Entre eles podemos citar o fato de que a medicina como ciência tem a pretensão de resolver todo tipo de doença seja física, mental ou emocional. Também o estilo de vida atual, numa sociedade altamente competitiva em que não há tempo para o diálogo, a atenção, o abraço, a companhia e o cuidado. 

Sem esquecer os interesses dos grandes grupos farmacêuticos. Um de cada cinco adultos americanos usa algum psicotrópico, 11% desses adultos usam algum antidepressivo. Estamos falando de um país de primeiro mundo que frequentemente é colocado como modelo. 

No Brasil não dispomos de estatísticas confiáveis porém sabemos que o uso de psicotrópicos é frequente e indiscriminado, predominando o uso dos benzodiazepínicos (popular faixa preta) e os antidepressivos. 

Vários trabalhos mostram a facilidade com que pessoas de baixa renda são prescritas com antidepressivos na atenção básica de saúde. Problemas sociais e culturais são medicalizados.  

Além de não solucionar o problema o paciente inicia uma dependência farmacológica. 

Há mais de uma década o Dr. Allen Frances denunciava no seu livro “Voltando ao Normal” a pressão que os grandes conglomerados farmacêuticos exercem sobre as sociedades médicas.

Tudo tem que ser chamado de transtorno ou doença, mesmo alterações comportamentais mínimas ou transitórias e dessa forma aumentar as prescrições de fármacos. 

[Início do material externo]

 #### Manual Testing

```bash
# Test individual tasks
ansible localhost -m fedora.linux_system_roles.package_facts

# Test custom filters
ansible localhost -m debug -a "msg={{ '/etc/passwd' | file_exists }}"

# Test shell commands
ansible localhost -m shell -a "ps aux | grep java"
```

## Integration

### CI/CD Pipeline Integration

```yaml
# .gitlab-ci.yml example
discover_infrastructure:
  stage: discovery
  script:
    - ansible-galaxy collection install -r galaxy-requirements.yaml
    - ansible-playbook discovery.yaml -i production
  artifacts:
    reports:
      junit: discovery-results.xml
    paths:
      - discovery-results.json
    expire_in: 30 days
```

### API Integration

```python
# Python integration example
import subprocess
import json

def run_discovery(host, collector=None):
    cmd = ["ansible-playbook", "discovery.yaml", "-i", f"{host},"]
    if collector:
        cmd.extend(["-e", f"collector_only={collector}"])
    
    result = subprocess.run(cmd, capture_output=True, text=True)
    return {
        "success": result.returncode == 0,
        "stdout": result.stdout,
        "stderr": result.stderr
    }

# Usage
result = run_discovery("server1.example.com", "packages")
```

Esse é um dos motivos pelos quais a cada nova edição do Manual Diagnóstico e Estatístico de Problemas Mentais existe um aumento no número de transtornos identificados. Não é raro atendermos pacientes polimedicados sem que houvesse necessidade. 

Lembro de um paciente que tinha sido prescrito com um medicamento para melhorar sua atenção e ter melhor rendimento no seu trabalho de contador.   

Ele não era portador de Déficit de Atenção, pouco tempo depois começou a tomar um antidepressivo porque estava um pouco desanimado, tampouco tinha critérios para diagnóstico de Transtorno Depressivo. 

Esses medicamentos provocaram gastrite, porém teve sintomas de abstinência ao tentar parar a medicação, a solução foi começar a tomar um medicamento contra gastrite.  O uso dos psicotrópicos provocou insônia e teve que iniciar o uso de um medicamento para induzir o sono.  Sendo que estava perdendo o apetite e perdendo peso foi prescrito um estimulante do apetite. 

Em resumo, o paciente estava dependente de vários medicamentos quando na verdade não tinha indicação para ter iniciado sequer a primeira droga. 

Estamos  acostumados a querer resolver tudo de forma rápida com o uso de algum remédio que o próprio paciente não percebia que tinha entrado numa cascata de erros. 

O médico deve ser o responsável de proteger o paciente evitando sempre o uso de medicamentos desnecessários. Estudos mostram que muitas pessoas normais usam psicotrópicos enquanto pessoas com problemas de saúde mental estão desassistidas e não tem acesso a nenhum tipo de tratamento, seja farmacológico ou psicoterápico 

A proliferação de farmácias é uma das consequências desta medicalização da vida que nos atinge como sociedade.  Hoje em dia as próprias farmácias conhecem mais sobre nossos hábitos, nossas doenças e nossa saúde que o nosso médico particular.  

Bancos de dados não autorizados pelos clientes e que deveriam ser sigilosos são comercializados livremente. Em breve uma das especialidades médicas de maior procura deve ser do especialista em desmedicalizar, o especialista em retirar os medicamentos desnecessários em um paciente com dependência farmacológica.